→ Task requirements
Keep every line in which "enumerate" occurs and drop the rest of the data.

→ Extracted information
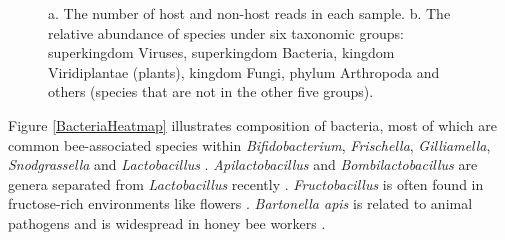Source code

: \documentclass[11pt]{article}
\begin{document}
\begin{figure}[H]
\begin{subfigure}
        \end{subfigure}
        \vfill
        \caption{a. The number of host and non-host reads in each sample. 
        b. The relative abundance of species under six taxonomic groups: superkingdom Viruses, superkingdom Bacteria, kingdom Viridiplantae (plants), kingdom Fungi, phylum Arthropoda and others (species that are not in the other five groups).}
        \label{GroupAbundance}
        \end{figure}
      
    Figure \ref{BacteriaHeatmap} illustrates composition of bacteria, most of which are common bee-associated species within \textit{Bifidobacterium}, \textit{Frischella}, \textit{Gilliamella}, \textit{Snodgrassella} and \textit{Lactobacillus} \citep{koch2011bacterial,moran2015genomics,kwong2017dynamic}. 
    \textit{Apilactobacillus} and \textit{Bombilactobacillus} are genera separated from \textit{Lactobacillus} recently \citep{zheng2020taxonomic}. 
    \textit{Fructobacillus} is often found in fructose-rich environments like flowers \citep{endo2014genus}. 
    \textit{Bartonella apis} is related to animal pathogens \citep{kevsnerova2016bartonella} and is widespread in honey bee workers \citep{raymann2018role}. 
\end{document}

* * *

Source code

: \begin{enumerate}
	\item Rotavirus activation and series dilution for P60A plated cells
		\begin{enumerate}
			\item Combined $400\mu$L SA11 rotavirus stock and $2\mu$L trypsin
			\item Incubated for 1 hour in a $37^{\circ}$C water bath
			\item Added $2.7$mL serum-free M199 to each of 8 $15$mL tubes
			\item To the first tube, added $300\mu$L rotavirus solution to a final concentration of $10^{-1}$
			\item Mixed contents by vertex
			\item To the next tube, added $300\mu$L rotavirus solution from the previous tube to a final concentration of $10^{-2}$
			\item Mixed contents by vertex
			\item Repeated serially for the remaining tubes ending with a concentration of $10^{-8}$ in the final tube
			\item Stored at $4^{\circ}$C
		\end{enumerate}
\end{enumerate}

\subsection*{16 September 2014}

→ Solution to the exercise
: \begin{enumerate}
		\begin{enumerate}
		\end{enumerate}
\end{enumerate}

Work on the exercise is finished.